Director Michael Winterbottom reunites with his "The Trip" films co-star Steve Coogan to create a satire about the capitalism, specifically in the world of high fashion, that is never quite the sum of its parts. Despite a terrific cast and some really great individual moments, it's a film that sputters along when it should zip.

Coogan stars as Richard McCreadie, a self-made billionaire who is looking to bounce back after a government investigation slows his financial momentum. McCreadie decides to celebrate his comeback with a lavish party off the coast of Greece. 

He plans to use this party as a chance to also announce that his biography that details his rise to the top, and commissions a writer named Nick (David Mitchell). But the more Nick digs up, the more he starts to realize that McCreadie cut a lot of corners on his way to the top.

Coogan is so good at playing a slimy character that he is the perfect choice for McCreadie, easing into the role effortlessly. Isla Fisher, as McCreadie's ex-wife, and Shirley Henderson, as McCreadie's mom, are both good in supporting roles, but Mitchell is too low key to be the film's moral compass.

Winterbottom's direction is spotty too. For every scene that works - the film features a lot of cameos, with singer James Blunt getting the best moment, and there is a great sequence that explains exactly how McCreadie made his money in a rather shady manner - there are stretches that feel off. The decision to film it partially as a mocumentary is the biggest culprit, bringing the pace of the film to a slog.

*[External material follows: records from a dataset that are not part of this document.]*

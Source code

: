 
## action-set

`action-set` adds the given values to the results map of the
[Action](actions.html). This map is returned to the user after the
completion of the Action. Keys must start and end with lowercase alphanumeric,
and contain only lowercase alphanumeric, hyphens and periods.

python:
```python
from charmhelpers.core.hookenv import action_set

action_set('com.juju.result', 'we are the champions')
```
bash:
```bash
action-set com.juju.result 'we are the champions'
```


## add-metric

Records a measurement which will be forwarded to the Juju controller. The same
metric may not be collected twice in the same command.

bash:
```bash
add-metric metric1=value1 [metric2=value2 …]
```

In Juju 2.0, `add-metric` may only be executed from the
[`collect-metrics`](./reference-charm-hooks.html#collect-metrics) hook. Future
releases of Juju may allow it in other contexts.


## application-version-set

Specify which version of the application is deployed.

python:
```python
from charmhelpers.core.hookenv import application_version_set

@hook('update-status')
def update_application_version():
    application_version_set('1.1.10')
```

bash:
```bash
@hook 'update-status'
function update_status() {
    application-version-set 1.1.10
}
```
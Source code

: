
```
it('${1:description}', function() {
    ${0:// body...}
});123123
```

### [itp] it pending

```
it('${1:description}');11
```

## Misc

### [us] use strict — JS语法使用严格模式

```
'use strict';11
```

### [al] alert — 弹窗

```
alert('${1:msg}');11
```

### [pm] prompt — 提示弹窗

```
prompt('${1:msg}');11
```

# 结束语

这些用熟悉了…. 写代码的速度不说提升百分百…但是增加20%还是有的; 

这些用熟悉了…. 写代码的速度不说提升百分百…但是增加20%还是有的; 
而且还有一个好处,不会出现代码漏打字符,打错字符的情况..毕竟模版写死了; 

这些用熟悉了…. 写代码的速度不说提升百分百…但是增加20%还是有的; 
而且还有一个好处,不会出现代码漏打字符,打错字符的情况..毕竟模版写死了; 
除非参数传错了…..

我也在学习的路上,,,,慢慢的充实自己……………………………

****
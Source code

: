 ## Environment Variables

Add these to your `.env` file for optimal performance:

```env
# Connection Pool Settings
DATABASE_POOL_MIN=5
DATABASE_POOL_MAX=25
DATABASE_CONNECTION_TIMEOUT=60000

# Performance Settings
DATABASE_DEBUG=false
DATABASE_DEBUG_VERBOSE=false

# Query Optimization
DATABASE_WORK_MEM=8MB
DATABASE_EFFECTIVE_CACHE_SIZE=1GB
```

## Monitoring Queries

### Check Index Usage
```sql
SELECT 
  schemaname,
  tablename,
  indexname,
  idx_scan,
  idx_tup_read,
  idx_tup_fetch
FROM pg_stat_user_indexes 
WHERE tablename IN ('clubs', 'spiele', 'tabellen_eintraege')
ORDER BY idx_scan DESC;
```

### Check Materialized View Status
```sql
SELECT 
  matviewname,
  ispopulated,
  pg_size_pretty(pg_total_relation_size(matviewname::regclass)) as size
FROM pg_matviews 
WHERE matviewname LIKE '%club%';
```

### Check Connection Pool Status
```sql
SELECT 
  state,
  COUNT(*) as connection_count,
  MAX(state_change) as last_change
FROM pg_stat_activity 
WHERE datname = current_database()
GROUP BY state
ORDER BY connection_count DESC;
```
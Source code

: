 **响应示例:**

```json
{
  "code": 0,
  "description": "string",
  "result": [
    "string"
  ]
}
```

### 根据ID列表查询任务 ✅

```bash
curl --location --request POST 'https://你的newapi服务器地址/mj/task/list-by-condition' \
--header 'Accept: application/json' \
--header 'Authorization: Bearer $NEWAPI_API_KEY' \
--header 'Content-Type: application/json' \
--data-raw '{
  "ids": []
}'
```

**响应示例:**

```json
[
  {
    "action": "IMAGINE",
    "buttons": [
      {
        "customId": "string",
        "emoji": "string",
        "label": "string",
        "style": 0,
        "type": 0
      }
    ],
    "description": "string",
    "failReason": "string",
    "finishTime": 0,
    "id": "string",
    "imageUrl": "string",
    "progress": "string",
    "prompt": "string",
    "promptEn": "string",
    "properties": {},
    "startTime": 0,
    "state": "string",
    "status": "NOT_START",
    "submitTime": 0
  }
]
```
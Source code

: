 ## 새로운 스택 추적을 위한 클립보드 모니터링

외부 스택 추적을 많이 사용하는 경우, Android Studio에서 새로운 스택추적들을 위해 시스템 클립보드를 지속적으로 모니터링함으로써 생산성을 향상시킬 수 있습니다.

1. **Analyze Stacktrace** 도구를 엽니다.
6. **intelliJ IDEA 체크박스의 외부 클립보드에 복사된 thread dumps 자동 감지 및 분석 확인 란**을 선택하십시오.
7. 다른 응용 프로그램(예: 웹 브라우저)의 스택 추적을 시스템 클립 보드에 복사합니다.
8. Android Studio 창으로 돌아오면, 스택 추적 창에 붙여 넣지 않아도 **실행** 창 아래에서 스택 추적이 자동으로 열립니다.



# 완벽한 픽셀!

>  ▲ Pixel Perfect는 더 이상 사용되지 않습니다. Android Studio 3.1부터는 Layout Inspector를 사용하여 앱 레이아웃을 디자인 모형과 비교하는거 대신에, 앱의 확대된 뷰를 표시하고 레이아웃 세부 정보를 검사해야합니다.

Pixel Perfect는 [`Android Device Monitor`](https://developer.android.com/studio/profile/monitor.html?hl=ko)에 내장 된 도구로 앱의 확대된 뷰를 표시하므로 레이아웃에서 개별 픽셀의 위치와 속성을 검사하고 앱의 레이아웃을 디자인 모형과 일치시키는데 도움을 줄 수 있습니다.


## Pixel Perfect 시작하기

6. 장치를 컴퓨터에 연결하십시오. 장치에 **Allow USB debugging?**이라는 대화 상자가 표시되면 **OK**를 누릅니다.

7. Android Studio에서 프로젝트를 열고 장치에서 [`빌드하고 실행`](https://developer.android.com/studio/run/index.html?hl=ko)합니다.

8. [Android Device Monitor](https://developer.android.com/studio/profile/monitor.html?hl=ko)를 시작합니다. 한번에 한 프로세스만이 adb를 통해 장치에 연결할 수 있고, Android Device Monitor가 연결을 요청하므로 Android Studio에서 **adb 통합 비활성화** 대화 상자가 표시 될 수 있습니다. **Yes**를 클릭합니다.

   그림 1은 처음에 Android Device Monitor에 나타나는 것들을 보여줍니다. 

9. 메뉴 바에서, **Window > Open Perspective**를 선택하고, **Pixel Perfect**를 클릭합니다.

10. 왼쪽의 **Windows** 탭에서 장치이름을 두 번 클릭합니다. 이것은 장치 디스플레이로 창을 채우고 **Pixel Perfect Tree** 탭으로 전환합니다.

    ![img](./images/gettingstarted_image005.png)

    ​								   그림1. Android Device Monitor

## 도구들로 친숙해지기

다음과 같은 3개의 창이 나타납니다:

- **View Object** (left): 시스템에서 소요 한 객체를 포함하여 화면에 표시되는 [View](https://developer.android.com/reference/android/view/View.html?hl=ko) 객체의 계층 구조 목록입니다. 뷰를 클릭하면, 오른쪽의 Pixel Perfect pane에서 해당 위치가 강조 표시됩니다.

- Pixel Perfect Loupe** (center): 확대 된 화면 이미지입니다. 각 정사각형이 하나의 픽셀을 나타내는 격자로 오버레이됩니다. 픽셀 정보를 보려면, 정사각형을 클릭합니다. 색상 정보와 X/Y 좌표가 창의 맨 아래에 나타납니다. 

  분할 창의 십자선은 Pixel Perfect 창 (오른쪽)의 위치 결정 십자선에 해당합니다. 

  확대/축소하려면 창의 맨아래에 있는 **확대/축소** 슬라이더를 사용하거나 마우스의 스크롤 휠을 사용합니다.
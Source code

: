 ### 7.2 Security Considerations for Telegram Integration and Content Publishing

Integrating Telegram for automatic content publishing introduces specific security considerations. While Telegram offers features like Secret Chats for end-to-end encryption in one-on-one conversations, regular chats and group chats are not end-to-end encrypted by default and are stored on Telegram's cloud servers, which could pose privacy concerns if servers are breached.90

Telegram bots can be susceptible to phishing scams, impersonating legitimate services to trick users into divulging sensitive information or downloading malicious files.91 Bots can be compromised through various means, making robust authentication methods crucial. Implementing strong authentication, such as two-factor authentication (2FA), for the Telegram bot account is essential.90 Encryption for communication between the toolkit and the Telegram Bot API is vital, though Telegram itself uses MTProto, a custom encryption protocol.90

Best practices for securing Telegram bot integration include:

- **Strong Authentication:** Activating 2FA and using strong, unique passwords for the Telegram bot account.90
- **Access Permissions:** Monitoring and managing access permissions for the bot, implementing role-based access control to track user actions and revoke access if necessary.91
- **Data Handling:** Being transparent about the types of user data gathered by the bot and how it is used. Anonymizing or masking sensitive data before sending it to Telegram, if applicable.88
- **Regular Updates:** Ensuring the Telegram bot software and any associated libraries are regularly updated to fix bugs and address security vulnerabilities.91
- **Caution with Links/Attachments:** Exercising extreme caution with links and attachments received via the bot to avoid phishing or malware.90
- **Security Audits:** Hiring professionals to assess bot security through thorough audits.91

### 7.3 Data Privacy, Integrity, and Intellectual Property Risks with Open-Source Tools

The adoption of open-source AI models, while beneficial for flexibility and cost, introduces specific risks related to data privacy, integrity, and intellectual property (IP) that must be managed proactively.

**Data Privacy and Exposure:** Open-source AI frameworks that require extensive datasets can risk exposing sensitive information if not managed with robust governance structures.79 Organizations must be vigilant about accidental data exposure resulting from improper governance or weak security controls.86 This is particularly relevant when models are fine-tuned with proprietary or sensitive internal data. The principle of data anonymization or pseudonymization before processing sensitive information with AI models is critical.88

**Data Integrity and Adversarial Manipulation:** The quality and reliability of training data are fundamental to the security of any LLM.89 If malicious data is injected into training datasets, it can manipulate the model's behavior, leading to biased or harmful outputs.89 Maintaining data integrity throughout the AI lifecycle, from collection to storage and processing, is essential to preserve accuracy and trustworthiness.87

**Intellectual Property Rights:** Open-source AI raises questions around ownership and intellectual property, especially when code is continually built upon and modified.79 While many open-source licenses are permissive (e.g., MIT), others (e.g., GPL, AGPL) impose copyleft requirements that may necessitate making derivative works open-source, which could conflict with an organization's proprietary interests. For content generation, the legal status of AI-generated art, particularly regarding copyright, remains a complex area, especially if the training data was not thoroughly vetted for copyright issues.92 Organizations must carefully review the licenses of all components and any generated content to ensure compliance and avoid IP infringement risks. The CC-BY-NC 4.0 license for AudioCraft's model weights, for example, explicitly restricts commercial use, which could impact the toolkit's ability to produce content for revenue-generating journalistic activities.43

At times it's hard to figure out exactly what Winterbottom, who also co-wrote the film, is trying to say here. (And apparently even Winterbottom realized this because the film ends with a lengthy lesson on the imbalance of power in the fashion industry that feels more like a lecture that an organic extension of what we've just witnessed).

And there lies the problem with "Greed," it's a movie that hints at its potential, but never reaches those heights - resulting in a disappointing satire that lacks bite.